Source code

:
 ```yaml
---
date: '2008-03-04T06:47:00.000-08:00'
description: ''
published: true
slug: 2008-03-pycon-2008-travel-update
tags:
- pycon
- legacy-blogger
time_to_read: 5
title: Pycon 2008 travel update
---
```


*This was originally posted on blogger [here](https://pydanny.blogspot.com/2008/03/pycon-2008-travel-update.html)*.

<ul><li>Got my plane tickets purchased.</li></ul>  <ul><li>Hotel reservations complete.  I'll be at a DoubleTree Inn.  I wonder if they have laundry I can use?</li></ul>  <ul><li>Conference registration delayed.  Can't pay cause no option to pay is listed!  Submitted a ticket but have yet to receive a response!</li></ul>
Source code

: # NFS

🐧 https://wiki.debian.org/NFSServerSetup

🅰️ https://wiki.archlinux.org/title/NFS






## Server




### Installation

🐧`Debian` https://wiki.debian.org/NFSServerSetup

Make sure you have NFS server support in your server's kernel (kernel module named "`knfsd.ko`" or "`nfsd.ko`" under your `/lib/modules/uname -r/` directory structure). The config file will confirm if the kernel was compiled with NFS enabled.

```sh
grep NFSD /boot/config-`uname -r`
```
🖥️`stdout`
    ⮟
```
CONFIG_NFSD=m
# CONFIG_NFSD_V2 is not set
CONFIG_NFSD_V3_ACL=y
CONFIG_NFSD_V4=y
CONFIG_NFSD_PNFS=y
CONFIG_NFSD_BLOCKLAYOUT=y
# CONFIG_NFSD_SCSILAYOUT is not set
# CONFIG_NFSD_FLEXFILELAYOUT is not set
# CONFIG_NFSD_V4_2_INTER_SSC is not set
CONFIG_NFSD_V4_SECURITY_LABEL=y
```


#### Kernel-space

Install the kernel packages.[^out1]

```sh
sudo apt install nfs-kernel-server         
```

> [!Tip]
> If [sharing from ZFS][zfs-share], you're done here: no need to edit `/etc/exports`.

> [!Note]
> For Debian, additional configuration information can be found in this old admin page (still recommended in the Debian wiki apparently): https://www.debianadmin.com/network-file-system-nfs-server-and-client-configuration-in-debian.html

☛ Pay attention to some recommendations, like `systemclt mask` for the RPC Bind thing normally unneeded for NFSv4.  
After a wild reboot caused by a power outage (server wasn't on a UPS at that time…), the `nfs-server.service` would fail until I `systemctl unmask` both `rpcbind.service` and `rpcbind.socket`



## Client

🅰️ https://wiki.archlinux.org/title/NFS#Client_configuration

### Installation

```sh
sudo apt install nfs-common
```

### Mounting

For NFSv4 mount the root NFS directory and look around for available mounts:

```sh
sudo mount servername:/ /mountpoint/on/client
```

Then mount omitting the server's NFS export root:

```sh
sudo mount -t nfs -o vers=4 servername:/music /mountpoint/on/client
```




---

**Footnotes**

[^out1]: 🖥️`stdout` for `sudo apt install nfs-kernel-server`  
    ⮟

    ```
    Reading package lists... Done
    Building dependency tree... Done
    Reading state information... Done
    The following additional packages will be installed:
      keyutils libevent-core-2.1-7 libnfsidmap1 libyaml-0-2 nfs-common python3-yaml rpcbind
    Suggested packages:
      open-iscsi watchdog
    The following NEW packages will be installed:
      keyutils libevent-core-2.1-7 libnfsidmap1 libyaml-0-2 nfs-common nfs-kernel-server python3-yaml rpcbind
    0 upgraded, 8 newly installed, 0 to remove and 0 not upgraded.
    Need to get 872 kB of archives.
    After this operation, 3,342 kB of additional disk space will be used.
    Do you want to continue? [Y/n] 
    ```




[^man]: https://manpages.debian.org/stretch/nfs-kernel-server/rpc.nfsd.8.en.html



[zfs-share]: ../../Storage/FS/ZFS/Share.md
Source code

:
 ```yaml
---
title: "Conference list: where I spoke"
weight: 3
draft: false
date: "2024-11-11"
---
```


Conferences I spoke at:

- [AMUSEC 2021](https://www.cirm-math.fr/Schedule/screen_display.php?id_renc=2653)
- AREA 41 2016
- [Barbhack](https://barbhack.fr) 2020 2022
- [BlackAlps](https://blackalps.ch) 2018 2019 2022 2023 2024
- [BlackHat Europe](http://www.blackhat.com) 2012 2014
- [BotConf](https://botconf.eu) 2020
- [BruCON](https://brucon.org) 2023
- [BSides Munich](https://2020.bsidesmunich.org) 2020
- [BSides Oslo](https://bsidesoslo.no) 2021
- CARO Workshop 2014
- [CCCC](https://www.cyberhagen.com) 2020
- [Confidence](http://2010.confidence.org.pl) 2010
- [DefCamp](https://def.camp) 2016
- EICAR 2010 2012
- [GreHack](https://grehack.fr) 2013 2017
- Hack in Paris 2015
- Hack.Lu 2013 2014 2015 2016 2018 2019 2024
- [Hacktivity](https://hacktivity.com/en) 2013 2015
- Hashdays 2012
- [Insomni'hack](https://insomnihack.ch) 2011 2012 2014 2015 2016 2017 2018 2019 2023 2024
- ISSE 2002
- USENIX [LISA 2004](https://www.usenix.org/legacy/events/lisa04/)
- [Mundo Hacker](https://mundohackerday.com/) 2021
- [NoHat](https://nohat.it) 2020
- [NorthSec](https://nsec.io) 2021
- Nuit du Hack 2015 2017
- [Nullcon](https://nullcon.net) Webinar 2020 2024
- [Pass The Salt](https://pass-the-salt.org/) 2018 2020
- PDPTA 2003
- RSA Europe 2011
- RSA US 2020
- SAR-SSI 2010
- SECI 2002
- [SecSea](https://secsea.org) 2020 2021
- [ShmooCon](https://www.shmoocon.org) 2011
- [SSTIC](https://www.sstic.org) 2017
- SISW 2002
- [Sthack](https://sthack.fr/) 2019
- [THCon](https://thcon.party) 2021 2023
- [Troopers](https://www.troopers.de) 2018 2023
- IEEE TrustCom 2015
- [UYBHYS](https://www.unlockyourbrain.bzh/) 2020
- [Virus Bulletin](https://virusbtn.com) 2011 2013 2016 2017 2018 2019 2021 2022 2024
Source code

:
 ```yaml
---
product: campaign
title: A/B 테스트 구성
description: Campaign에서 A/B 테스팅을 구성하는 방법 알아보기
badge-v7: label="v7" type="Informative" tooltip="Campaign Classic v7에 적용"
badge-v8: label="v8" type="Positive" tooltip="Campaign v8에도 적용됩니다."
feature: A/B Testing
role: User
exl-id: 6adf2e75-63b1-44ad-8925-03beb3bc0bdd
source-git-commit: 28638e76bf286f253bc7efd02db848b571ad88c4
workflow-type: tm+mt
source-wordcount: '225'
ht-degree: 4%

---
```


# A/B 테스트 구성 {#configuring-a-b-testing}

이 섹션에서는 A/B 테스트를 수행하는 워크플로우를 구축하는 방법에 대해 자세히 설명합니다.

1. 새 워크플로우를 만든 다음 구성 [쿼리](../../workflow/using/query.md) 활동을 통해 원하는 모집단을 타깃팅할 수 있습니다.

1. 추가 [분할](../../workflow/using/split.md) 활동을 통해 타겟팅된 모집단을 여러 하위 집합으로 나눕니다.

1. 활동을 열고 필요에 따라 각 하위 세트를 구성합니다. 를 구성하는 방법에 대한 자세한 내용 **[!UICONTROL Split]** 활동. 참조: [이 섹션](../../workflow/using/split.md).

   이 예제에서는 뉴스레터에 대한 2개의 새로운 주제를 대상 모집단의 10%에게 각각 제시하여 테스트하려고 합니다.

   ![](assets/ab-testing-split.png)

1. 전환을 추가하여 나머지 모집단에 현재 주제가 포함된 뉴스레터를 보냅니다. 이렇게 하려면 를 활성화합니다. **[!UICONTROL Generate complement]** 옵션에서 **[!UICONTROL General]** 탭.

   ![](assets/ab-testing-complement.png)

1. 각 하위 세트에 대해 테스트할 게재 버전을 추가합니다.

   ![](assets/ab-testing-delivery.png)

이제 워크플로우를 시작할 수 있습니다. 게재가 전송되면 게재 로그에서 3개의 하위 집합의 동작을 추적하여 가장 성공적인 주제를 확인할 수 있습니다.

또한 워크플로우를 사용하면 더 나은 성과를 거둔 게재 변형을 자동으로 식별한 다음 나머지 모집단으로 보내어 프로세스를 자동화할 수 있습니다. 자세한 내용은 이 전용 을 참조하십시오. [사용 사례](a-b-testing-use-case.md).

^^^^

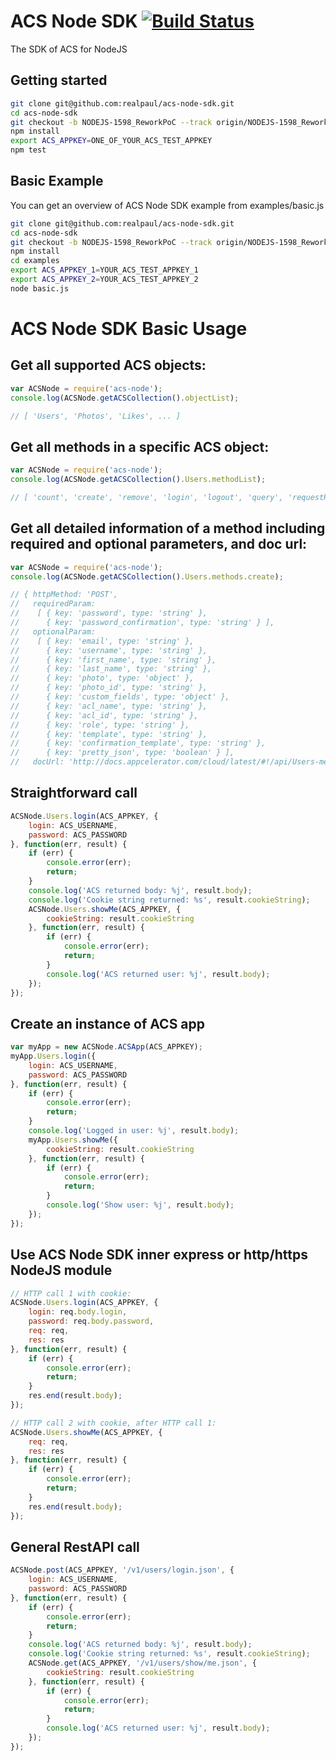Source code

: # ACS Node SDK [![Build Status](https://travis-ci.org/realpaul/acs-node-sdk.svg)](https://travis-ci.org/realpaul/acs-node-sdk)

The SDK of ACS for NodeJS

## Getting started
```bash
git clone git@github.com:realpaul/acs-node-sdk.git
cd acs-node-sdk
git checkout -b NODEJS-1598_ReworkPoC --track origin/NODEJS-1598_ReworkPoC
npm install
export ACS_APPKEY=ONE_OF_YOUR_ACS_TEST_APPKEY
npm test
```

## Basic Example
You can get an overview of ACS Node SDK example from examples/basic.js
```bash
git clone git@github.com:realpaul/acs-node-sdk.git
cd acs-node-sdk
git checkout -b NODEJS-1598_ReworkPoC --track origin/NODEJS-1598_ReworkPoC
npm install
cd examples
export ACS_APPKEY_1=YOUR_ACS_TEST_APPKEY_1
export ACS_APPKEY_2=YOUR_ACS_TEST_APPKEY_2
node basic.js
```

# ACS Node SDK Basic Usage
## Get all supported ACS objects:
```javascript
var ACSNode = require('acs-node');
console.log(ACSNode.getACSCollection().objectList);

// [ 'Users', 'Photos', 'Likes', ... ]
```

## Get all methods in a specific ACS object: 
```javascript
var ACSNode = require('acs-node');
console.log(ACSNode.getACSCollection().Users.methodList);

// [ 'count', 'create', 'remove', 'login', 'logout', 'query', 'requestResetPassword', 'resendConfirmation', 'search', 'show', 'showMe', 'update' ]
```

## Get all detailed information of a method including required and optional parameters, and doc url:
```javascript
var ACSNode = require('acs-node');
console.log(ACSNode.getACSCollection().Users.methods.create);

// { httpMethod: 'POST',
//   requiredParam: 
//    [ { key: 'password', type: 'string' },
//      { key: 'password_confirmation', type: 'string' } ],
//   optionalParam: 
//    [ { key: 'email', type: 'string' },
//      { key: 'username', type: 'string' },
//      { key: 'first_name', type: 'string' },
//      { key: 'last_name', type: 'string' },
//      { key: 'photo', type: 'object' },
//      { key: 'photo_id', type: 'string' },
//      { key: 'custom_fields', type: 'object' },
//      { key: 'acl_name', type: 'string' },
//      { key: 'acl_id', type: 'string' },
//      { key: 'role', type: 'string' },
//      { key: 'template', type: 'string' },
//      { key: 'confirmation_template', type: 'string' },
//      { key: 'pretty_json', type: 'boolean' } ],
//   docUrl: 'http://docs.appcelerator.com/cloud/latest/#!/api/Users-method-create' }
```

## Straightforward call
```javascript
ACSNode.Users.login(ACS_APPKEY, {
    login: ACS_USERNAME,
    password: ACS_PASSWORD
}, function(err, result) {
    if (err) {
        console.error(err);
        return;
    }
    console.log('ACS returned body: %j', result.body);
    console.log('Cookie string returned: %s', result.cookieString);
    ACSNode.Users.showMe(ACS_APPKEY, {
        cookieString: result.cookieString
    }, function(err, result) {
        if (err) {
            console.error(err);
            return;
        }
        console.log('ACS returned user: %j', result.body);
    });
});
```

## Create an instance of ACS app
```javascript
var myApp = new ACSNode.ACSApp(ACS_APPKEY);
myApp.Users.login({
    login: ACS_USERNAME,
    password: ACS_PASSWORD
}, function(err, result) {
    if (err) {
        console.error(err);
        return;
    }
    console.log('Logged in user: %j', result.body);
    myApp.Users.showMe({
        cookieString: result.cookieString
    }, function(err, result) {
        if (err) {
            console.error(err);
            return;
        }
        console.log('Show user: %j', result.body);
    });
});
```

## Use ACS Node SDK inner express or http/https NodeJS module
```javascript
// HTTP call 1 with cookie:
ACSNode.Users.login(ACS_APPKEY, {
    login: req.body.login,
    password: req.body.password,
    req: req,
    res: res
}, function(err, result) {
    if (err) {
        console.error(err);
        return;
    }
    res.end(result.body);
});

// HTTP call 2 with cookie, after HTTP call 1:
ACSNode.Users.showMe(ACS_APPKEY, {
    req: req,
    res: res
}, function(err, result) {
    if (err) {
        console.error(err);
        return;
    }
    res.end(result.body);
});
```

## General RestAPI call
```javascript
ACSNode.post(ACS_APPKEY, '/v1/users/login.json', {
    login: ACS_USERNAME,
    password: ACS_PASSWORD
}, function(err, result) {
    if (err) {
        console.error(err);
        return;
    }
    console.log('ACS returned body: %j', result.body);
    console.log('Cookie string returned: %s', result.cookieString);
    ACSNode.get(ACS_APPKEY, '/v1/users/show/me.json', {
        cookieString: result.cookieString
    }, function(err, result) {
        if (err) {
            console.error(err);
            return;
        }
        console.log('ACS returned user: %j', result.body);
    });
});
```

^^^^

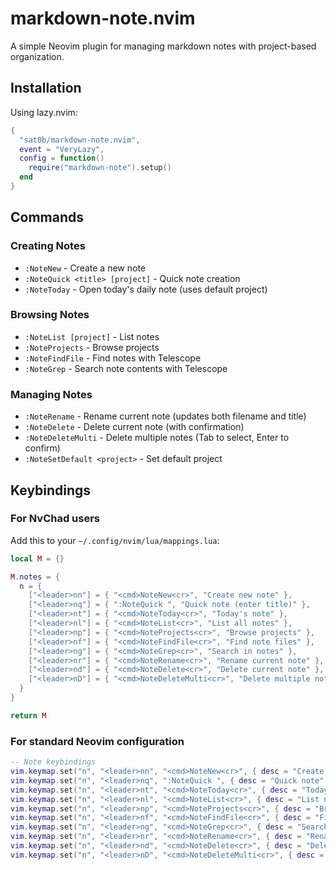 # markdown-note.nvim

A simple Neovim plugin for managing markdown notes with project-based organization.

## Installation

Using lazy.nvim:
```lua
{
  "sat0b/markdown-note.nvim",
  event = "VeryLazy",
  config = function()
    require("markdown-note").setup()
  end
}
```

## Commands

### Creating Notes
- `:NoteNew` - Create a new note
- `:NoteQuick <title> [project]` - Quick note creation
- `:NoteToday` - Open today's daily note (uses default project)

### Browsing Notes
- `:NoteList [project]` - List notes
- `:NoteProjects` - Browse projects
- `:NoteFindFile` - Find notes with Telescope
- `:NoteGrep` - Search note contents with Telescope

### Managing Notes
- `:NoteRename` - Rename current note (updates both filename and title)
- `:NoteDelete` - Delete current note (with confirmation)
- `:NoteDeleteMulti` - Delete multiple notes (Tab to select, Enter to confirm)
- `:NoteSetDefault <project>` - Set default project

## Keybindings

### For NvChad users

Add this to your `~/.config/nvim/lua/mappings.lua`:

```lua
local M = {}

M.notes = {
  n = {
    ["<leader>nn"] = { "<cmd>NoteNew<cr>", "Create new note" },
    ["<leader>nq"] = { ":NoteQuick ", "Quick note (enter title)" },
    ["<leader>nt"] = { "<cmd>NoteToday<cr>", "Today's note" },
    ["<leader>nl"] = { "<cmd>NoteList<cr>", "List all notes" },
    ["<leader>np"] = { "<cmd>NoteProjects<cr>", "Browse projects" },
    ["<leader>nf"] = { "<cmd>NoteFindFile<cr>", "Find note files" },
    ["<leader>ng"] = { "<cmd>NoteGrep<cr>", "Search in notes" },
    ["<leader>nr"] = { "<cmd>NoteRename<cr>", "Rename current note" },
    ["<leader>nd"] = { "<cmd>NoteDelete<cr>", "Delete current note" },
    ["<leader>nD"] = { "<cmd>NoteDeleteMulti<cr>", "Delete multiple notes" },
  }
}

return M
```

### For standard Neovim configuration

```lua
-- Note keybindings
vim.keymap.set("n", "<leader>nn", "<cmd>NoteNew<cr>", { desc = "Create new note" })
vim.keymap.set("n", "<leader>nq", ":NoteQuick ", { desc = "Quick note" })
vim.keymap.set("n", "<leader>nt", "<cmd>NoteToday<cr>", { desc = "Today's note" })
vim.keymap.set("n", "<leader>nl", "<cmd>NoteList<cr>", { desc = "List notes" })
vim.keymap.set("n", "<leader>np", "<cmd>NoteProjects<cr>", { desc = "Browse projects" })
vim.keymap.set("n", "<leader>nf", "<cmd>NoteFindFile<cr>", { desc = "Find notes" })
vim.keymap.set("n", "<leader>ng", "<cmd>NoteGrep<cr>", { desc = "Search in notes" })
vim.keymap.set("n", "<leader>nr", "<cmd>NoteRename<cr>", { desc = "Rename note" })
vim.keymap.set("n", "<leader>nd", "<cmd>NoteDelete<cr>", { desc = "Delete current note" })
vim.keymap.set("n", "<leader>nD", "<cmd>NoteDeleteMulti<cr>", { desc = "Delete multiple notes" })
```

^^^^

# YOUR TASK:
Filter the listing above so that only lines holding the word "projects" remain, and report those lines.

# TASK RESPONSE:
- `:NoteProjects` - Browse projects
    ["<leader>np"] = { "<cmd>NoteProjects<cr>", "Browse projects" },
vim.keymap.set("n", "<leader>np", "<cmd>NoteProjects<cr>", { desc = "Browse projects" })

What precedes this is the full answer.